I. Numeric Reasoning III.Geometric Reasoning

**A. Expressions and equations**

**1. Explain and differentiate between expressions and equations using words such as “solve,” “evaluate,” and “simplify.”**

a. Define what an expression or equation represents.

b. Distinguish among and apply different uses of equations to: state a definition, represent a conditional statement, and represent an identity.

**B. Manipulating expressions**

**1. Recognize and use algebraic (field) properties, concepts, procedures, and algorithms to combine, transform, and evaluate expressions (e.g., polynomials, radicals, rational expressions).**

a. Use the algebraic (field) properties (e.g., commutative, associative, distributive) and order of operations to transform expressions to equivalent expressions.

b. Use the algebraic (field) properties and order of operations to evaluate variable expressions when given the value of the variables. c. Explain why the algorithms and procedures used to transform algebraic expressions are valid.

**C. Solving equations, inequalities, and systems of equations**

**1. Recognize and use algebraic (field) properties, concepts, procedures, and algorithms to solve equations, inequalities, and systems of linear equations.**

a. Solve equations and inequalities in one variable (e.g., numerical solutions, including those involving absolute value, radical, rational, exponential, and logarithmic).

b. Solve for any variable in an equation or inequality that has two or more variables (e.g., literal equations).

c. Use equality and algebraic (field) properties to solve an equation by constructing a sequence of equivalent equations.

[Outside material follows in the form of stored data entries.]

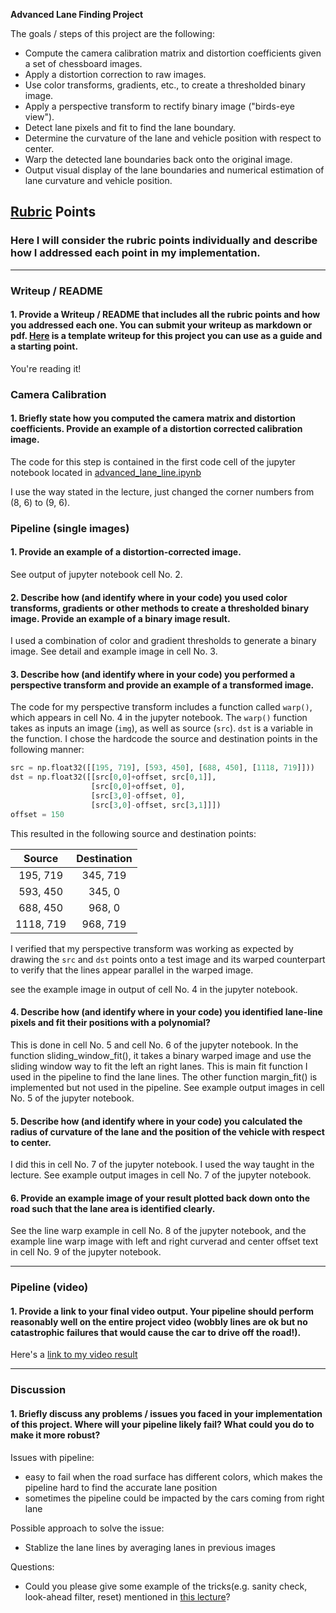 **Advanced Lane Finding Project**

The goals / steps of this project are the following:

* Compute the camera calibration matrix and distortion coefficients given a set of chessboard images.
* Apply a distortion correction to raw images.
* Use color transforms, gradients, etc., to create a thresholded binary image.
* Apply a perspective transform to rectify binary image ("birds-eye view").
* Detect lane pixels and fit to find the lane boundary.
* Determine the curvature of the lane and vehicle position with respect to center.
* Warp the detected lane boundaries back onto the original image.
* Output visual display of the lane boundaries and numerical estimation of lane curvature and vehicle position.

[//]: # (Image References)

[image1]: ./examples/undistort_output.png "Undistorted"
[image2]: ./test_images/test1.jpg "Road Transformed"
[image3]: ./examples/binary_combo_example.jpg "Binary Example"
[image4]: ./examples/warped_straight_lines.jpg "Warp Example"
[image5]: ./examples/color_fit_lines.jpg "Fit Visual"
[image6]: ./examples/example_output.jpg "Output"
[video1]: ./project_video.mp4 "Video"

## [Rubric](https://review.udacity.com/#!/rubrics/571/view) Points

### Here I will consider the rubric points individually and describe how I addressed each point in my implementation.  

---

### Writeup / README

#### 1. Provide a Writeup / README that includes all the rubric points and how you addressed each one.  You can submit your writeup as markdown or pdf.  [Here](https://github.com/udacity/CarND-Advanced-Lane-Lines/blob/master/writeup_template.md) is a template writeup for this project you can use as a guide and a starting point.  

You're reading it!

### Camera Calibration

#### 1. Briefly state how you computed the camera matrix and distortion coefficients. Provide an example of a distortion corrected calibration image.

The code for this step is contained in the first code cell of the jupyter notebook located in [advanced_lane_line.ipynb](https://github.com/WangYuanMike/CarND-Advanced-Lane-Lines/blob/master/advanced_lane_line.ipynb) 

I use the way stated in the lecture, just changed the corner numbers from (8, 6) to (9, 6).


### Pipeline (single images)

#### 1. Provide an example of a distortion-corrected image.

See output of jupyter notebook cell No. 2.

#### 2. Describe how (and identify where in your code) you used color transforms, gradients or other methods to create a thresholded binary image.  Provide an example of a binary image result.

I used a combination of color and gradient thresholds to generate a binary image. See detail and example image in cell No. 3.

#### 3. Describe how (and identify where in your code) you performed a perspective transform and provide an example of a transformed image.

The code for my perspective transform includes a function called `warp()`, which appears in cell No. 4 in the jupyter notebook. The `warp()` function takes as inputs an image (`img`), as well as source (`src`). `dst` is a variable in the function.  I chose the hardcode the source and destination points in the following manner:

```python
src = np.float32([[195, 719], [593, 450], [688, 450], [1118, 719]]))
dst = np.float32([[src[0,0]+offset, src[0,1]], 
                  [src[0,0]+offset, 0], 
                  [src[3,0]-offset, 0], 
                  [src[3,0]-offset, src[3,1]]])
offset = 150
```

This resulted in the following source and destination points:

| Source        | Destination   | 
|:-------------:|:-------------:| 
| 195, 719      | 345, 719      | 
| 593, 450      | 345, 0        |
| 688, 450      | 968, 0        |
| 1118, 719     | 968, 719      |

I verified that my perspective transform was working as expected by drawing the `src` and `dst` points onto a test image and its warped counterpart to verify that the lines appear parallel in the warped image.

see the example image in output of cell No. 4 in the jupyter notebook.

#### 4. Describe how (and identify where in your code) you identified lane-line pixels and fit their positions with a polynomial?

This is done in cell No. 5 and cell No. 6 of the jupyter notebook. In the function sliding_window_fit(), it takes a binary warped image and use the sliding window way to fit the left an right lanes. This is main fit function I used in the pipeline to find the lane lines. The other function margin_fit() is implemented but not used in the pipeline. See example output images in cell No. 5 of the jupyter notebook.

#### 5. Describe how (and identify where in your code) you calculated the radius of curvature of the lane and the position of the vehicle with respect to center.

I did this in cell No. 7 of the jupyter notebook. I used the way taught in the lecture. See example output images in cell No. 7 of the jupyter notebook.

#### 6. Provide an example image of your result plotted back down onto the road such that the lane area is identified clearly.

See the line warp example in cell No. 8 of the jupyter notebook, and the example line warp image with left and right curverad and center offset text in cell No. 9 of the jupyter notebook.

---

### Pipeline (video)

#### 1. Provide a link to your final video output.  Your pipeline should perform reasonably well on the entire project video (wobbly lines are ok but no catastrophic failures that would cause the car to drive off the road!).

Here's a [link to my video result](https://github.com/WangYuanMike/CarND-Advanced-Lane-Lines/blob/master/P4_video_final.mp4)

---

### Discussion

#### 1. Briefly discuss any problems / issues you faced in your implementation of this project.  Where will your pipeline likely fail?  What could you do to make it more robust?

Issues with pipeline:
* easy to fail when the road surface has different colors, which makes the pipeline hard to find the accurate lane position
* sometimes the pipeline could be impacted by the cars coming from right lane

Possible approach to solve the issue:
* Stablize the lane lines by averaging lanes in previous images

Questions:
* Could you please give some example of the tricks(e.g. sanity check, look-ahead filter, reset) mentioned in [this lecture](https://classroom.udacity.com/nanodegrees/nd013/parts/fbf77062-5703-404e-b60c-95b78b2f3f9e/modules/2b62a1c3-e151-4a0e-b6b6-e424fa46ceab/lessons/40ec78ee-fb7c-4b53-94a8-028c5c60b858/concepts/7ee45090-7366-424b-885b-e5d38210958f)?
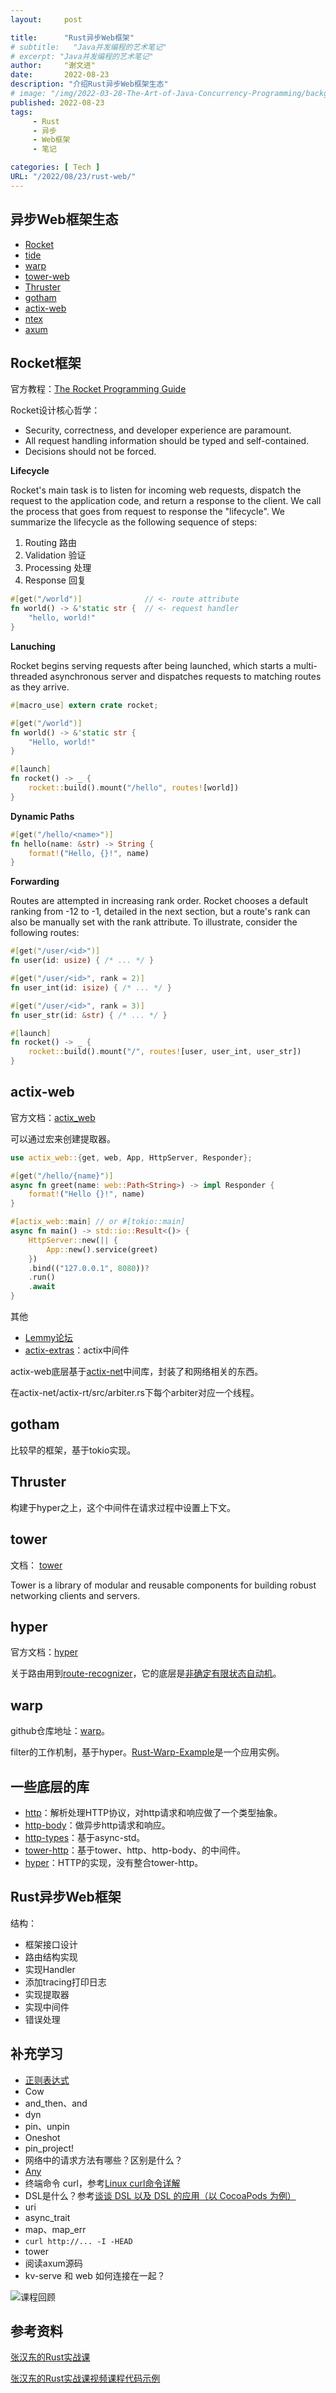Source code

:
 ```yaml
---
layout:     post

title:      "Rust异步Web框架"
# subtitle:   "Java并发编程的艺术笔记"
# excerpt: "Java并发编程的艺术笔记"
author:     "谢文进"
date:       2022-08-23
description: "介绍Rust异步Web框架生态"
# image: "/img/2022-03-28-The-Art-of-Java-Concurrency-Programming/background.jpg"
published: 2022-08-23 
tags:
     - Rust
     - 异步
     - Web框架
     - 笔记

categories: [ Tech ]
URL: "/2022/08/23/rust-web/"
---
```


## 异步Web框架生态
* [Rocket](https://github.com/SergioBenitez/Rocket)
* [tide](https://github.com/http-rs/tide)
* [warp](https://github.com/seanmonstar/warp)
* [tower-web](https://github.com/carllerche/tower-web)
* [Thruster](https://github.com/thruster-rs/Thruster)
* [gotham](https://github.com/gotham-rs/gotham)
* [actix-web](https://github.com/actix/actix-web)
* [ntex](https://github.com/ntex-rs/ntex)
* [axum](https://github.com/tokio-rs/axum)

## Rocket框架
官方教程：[The Rocket Programming Guide](https://rocket.rs/v0.5-rc/guide/)

Rocket设计核心哲学：
* Security, correctness, and developer experience are paramount.
* All request handling information should be typed and self-contained.
* Decisions should not be forced.

**Lifecycle**

Rocket's main task is to listen for incoming web requests, dispatch the request to the application code, and return a response to the client. We call the process that goes from request to response the "lifecycle". We summarize the lifecycle as the following sequence of steps:
1. Routing 路由
2. Validation 验证
3. Processing 处理
4. Response 回复

```rust
#[get("/world")]              // <- route attribute
fn world() -> &'static str {  // <- request handler
    "hello, world!"
}
```

**Lanuching**

Rocket begins serving requests after being launched, which starts a multi-threaded asynchronous server and dispatches requests to matching routes as they arrive.

```rust
#[macro_use] extern crate rocket;

#[get("/world")]
fn world() -> &'static str {
    "Hello, world!"
}

#[launch]
fn rocket() -> _ {
    rocket::build().mount("/hello", routes![world])
}
```

**Dynamic Paths**

```rust
#[get("/hello/<name>")]
fn hello(name: &str) -> String {
    format!("Hello, {}!", name)
}
```

**Forwarding**

Routes are attempted in increasing rank order. Rocket chooses a default ranking from -12 to -1, detailed in the next section, but a route's rank can also be manually set with the rank attribute. To illustrate, consider the following routes:

```rust
#[get("/user/<id>")]
fn user(id: usize) { /* ... */ }

#[get("/user/<id>", rank = 2)]
fn user_int(id: isize) { /* ... */ }

#[get("/user/<id>", rank = 3)]
fn user_str(id: &str) { /* ... */ }

#[launch]
fn rocket() -> _ {
    rocket::build().mount("/", routes![user, user_int, user_str])
}
```

## actix-web
官方文档：[actix_web](https://docs.rs/actix-web/4.1.0/actix_web/)

可以通过宏来创建提取器。
```rust
use actix_web::{get, web, App, HttpServer, Responder};

#[get("/hello/{name}")]
async fn greet(name: web::Path<String>) -> impl Responder {
    format!("Hello {}!", name)
}

#[actix_web::main] // or #[tokio::main]
async fn main() -> std::io::Result<()> {
    HttpServer::new(|| {
        App::new().service(greet)
    })
    .bind(("127.0.0.1", 8080))?
    .run()
    .await
}
```
其他
* [Lemmy论坛](https://github.com/LemmyNet/lemmy)
* [actix-extras](https://github.com/actix/actix-extras)：actix中间件

actix-web底层基于[actix-net](https://github.com/actix/actix-net)中间库，封装了和网络相关的东西。

在actix-net/actix-rt/src/arbiter.rs下每个arbiter对应一个线程。

## gotham
比较早的框架，基于tokio实现。

## Thruster
构建于hyper之上，这个中间件在请求过程中设置上下文。

## tower
文档： [tower](https://docs.rs/tower/0.4.13/tower/)

Tower is a library of modular and reusable components for building robust networking clients and servers.

## hyper

官方文档：[hyper](https://docs.rs/hyper/0.14.20/hyper/)

关于路由用到[route-recognizer](https://github.com/http-rs/route-recognizer)，它的底层是[非确定有限状态自动机](https://zh.m.wikipedia.org/zh-hans/%E9%9D%9E%E7%A1%AE%E5%AE%9A%E6%9C%89%E9%99%90%E7%8A%B6%E6%80%81%E8%87%AA%E5%8A%A8%E6%9C%BA)。

## warp
github仓库地址：[warp](https://github.com/seanmonstar/warp)。

filter的工作机制，基于hyper。[Rust-Warp-Example](https://github.com/steadylearner/Rust-Warp-Example)是一个应用实例。

## 一些底层的库
* [http](https://docs.rs/http/0.2.8/http/)：解析处理HTTP协议，对http请求和响应做了一个类型抽象。
* [http-body](https://docs.rs/http-body/0.4.5/http_body/)：做异步http请求和响应。
* [http-types](https://github.com/http-rs/http-types)：基于async-std。
* [tower-http](https://github.com/tower-rs/tower-http)：基于tower、http、http-body、的中间件。
* [hyper](https://github.com/hyperium/hyper)：HTTP的实现，没有整合tower-http。

## Rust异步Web框架
结构：
* 框架接口设计
* 路由结构实现
* 实现Handler
* 添加tracing打印日志
* 实现提取器
* 实现中间件
* 错误处理

## 补充学习
- [正则表达式](https://www.runoob.com/regexp/regexp-tutorial.html)
- Cow
- and_then、and
- dyn
- pin、unpin
- Oneshot
- pin_project!
- 网络中的请求方法有哪些？区别是什么？
- [Any](https://doc.rust-lang.org/core/any/index.html)
- 终端命令 curl，参考[Linux curl命令详解](https://www.cnblogs.com/duhuo/p/5695256.html)
- DSL是什么？参考[谈谈 DSL 以及 DSL 的应用（以 CocoaPods 为例）](https://draveness.me/dsl/)
- uri
- async_trait
- map、map_err
- `curl http://... -I -HEAD`
- tower
- 阅读axum源码
- kv-serve 和 web 如何连接在一起？


![课程回顾](/img/2022-08-23-rust-web/rust-web-课程回顾.png)


## 参考资料

[张汉东的Rust实战课](https://time.geekbang.org/course/intro/348)

[张汉东的Rust实战课视频课程代码示例](https://github.com/ZhangHanDong/inviting-rust)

d. Use the elimination, substitution, and/or graphing method to solve a linear system of equations with two variables.

e. Use technology when using matrices to solve linear systems with two or three variables.

**2. Explain the difference between the solution set of an equation and the solution set of an inequality.**

a. Represent the solution set of an equation or inequality in various ways (e.g. set notation, interval notation, graphical representation, including shading).

b. Understand that the real solution to an equation can be represented as the x-coordinate of the point of intersection of two graphs.

c. Understand the relationship between a solution of a system of two linear equations with two variables and the graphs of the corresponding lines.

d. Graph a function and understand the relationship between its real zeros, roots, and the x-intercepts of its graph.

**D. Representations**

**1. Interpret multiple representations of equations and relationships.**

a. Interpret graphical representations of equations.

b. Understand how variables can be used to express generalizations and represent situations.

c. Recognize the solution(s) to an equation from a table of values.

d. Describe numerical patterns using algebraic expressions and equations in closed or recursive forms, such as arithmetic sequences.

**2. Translate among multiple representations of equations and relationships.**

a. Explain the common information presented in multiple representations of a relationship.

b. Translate one given representation to another representation (e.g., tabular to graphic, graphic to symbolic).

c. Use multiple representations to determine rate of change.

d. Determine if a relationship given in graphical, tabular, or symbolic form is linear or nonlinear.